So just write “if (img[index] != clone[index]) *cmp=index;”

Now the final value of *cmp is subject to a race condition… if multiple threads have set it, then ONE will have succeeded at the end, but it is undefined which one was that winner.
If you really need a consistent winner, then just use atomicMin(cmp, index) or atomicMax(cmp, index), and at the end of processing, cmp will hold the smallest or largest index respectively.

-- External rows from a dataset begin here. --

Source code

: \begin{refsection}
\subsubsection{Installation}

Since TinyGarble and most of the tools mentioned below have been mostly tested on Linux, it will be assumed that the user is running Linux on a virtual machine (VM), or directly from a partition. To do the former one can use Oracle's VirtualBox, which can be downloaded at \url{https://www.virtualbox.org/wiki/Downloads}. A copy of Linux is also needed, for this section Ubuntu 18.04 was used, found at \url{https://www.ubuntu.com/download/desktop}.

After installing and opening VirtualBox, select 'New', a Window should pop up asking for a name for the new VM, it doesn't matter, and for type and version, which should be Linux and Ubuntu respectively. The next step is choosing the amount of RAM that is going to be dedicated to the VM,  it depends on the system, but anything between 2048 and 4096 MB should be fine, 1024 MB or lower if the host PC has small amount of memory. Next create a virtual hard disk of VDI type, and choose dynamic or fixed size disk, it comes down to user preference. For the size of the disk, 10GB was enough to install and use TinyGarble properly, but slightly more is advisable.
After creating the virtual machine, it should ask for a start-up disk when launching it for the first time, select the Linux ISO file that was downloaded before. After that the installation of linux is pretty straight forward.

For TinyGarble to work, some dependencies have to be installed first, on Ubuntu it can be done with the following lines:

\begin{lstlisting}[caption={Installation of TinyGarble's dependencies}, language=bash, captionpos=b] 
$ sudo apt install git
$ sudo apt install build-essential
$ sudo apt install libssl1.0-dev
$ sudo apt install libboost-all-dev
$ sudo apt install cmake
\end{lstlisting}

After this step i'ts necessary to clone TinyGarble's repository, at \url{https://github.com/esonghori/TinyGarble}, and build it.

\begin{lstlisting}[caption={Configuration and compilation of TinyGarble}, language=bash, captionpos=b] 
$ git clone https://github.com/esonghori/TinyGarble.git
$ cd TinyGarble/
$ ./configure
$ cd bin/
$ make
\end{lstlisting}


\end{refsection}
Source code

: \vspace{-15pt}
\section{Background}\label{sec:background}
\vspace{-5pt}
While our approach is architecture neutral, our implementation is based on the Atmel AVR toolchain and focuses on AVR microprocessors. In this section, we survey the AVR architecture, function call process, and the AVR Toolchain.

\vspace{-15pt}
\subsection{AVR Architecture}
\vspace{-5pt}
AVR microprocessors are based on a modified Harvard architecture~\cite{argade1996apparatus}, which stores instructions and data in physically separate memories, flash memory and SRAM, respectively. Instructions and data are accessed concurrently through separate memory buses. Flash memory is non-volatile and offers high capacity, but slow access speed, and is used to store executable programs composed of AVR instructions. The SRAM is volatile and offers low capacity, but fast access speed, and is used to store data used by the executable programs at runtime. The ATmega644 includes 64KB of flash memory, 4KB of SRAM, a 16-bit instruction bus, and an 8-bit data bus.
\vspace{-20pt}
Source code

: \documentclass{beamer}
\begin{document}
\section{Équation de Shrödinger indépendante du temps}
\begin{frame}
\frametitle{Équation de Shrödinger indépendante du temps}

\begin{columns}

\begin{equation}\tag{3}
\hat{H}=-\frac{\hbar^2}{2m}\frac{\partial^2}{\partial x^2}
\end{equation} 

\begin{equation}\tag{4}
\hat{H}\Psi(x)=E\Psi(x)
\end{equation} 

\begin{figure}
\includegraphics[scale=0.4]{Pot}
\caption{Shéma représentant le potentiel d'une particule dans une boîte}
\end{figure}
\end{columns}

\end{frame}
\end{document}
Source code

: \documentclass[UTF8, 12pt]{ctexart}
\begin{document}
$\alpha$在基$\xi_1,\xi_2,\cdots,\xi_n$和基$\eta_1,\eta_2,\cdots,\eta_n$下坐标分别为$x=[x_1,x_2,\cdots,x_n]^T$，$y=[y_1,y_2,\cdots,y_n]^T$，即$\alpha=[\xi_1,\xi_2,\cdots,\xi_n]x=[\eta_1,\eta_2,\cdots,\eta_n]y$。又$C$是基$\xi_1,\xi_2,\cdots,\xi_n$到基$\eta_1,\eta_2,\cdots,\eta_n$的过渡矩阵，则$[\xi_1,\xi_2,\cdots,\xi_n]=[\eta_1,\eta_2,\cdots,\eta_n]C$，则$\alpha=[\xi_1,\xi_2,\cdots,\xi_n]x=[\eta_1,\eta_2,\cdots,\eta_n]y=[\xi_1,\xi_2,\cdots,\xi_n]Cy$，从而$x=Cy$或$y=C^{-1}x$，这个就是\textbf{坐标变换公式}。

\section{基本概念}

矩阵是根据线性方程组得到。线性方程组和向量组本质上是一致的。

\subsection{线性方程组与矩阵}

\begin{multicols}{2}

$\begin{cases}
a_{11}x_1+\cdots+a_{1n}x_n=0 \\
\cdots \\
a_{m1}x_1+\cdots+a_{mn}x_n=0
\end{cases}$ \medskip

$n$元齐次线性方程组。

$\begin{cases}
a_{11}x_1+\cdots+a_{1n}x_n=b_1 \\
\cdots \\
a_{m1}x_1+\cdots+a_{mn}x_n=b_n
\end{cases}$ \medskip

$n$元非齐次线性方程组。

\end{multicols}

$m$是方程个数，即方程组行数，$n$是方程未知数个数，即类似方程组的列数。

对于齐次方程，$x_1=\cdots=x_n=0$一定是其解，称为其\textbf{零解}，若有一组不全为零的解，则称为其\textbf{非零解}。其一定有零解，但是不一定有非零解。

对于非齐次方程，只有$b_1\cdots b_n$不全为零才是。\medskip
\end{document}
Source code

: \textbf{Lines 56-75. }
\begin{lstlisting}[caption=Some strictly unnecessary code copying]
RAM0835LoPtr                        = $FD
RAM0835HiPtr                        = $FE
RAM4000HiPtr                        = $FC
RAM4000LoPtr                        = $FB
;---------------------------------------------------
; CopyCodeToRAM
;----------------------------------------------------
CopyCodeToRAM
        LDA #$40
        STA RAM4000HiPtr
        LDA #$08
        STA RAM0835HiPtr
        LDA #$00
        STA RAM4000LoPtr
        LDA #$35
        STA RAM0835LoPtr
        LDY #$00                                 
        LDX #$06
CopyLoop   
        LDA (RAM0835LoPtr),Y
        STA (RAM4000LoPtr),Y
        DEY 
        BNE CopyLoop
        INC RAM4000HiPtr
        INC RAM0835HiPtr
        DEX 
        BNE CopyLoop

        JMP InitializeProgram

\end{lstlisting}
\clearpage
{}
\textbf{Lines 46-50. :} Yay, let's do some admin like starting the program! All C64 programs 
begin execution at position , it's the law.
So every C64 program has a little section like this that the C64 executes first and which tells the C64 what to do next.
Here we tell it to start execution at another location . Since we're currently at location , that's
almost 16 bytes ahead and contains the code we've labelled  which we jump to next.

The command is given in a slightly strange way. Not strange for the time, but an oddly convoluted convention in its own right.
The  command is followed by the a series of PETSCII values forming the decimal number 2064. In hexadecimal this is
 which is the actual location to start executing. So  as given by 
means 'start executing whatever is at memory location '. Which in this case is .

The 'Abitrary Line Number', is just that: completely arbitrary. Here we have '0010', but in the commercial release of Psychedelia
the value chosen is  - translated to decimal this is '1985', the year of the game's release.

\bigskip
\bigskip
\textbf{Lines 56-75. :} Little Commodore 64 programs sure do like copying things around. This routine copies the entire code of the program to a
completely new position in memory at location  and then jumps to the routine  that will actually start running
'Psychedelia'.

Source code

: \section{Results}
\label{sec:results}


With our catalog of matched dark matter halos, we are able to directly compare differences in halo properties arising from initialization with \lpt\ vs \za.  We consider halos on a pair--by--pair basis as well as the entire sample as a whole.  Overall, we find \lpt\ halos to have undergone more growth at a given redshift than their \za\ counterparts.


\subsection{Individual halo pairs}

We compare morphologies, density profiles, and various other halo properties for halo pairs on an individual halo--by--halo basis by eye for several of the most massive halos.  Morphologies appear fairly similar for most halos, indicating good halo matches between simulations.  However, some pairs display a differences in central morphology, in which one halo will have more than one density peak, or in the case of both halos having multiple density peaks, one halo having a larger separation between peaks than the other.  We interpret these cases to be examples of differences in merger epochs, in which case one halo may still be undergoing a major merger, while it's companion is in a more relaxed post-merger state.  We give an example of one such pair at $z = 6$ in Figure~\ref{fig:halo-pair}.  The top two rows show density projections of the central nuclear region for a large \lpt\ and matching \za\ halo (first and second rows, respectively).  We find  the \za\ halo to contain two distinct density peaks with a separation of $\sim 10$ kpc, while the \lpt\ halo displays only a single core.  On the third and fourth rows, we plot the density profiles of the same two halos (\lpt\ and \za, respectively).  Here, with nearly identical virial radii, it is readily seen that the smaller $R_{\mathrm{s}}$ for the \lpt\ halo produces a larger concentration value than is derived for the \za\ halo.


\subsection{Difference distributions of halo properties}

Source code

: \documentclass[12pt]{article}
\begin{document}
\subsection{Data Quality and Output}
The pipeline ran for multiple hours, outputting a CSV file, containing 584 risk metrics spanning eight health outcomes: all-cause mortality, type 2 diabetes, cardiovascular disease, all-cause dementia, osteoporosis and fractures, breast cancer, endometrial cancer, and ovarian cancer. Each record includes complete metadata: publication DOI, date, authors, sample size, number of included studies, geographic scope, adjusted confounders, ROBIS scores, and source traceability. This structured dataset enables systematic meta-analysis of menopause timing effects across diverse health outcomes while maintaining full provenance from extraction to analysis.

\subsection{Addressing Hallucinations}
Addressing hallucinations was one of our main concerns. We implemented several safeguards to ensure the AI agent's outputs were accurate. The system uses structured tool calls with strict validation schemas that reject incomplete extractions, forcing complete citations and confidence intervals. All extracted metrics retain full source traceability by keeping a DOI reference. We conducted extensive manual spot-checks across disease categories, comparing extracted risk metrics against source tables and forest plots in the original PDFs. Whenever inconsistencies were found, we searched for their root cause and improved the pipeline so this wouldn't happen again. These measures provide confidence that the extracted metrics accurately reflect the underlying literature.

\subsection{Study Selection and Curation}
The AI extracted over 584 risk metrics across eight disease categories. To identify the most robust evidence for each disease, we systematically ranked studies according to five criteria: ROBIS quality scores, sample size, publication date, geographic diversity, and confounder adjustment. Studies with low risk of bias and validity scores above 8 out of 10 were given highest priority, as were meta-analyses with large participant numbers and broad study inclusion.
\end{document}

it seems odd, but this are the two options that i am using:

kernel code here...
__global__ void comparacao_paralela(unsigned char *img, unsigned char *clone, unsigned int *cmp, int N , int width , int widthStep , int nChannels)
{
	unsigned int indice , index;
.
.
.
#ifdef no_race
if (img[indice] != clone[indice])
	atomicExch(&cmp[indice], indice);
#endif
		
#ifdef race
if (img[indice] != clone[indice])
	atomicExch(&cmp[0], 1); //i dont care the indice number, i just need it to be != 0
#endif
.
.
.

end of kernel code

host code:
.
.
.
cudaMemset(CUDAcmp, 0, sizeof(unsigned int) * N);
comparacao_paralelaCPP(nBlocks, blockSize, CUDAClone_data, CUDAClone2_data, CUDAcmp, N, width, widthStep, nChannels);  <== the kernell call
cudaMemcpy(j, CUDAcmp, sizeof(unsigned int) * N, cudaMemcpyDeviceToHost);
#ifdef no_race
		for(k=0 ; k < N ; k++)
			if (j[k] != 0)
			{
				printf("-%d- ",j[k]);
				break;  //breaks this _for_
			}

		if (k == N)
		{
			printf("finalizing!!!!!! \n");
			break;
		}
		else
			printf("still run!!!!!! \n");
#endif

#ifdef race
		if (j[0] != 0)
			printf("-%d- ",j[0]);
		else
		{
			printf("finalizing \n",j[0]);
			break;
		}
#endif

if i set the RACE define, the code SOMETIMES run, SOMETIMES enter in a infinite loop.
if i set the NO_RACE define, the code ALWAYS run!

i REALLY dont know how the race is crushing me up here :(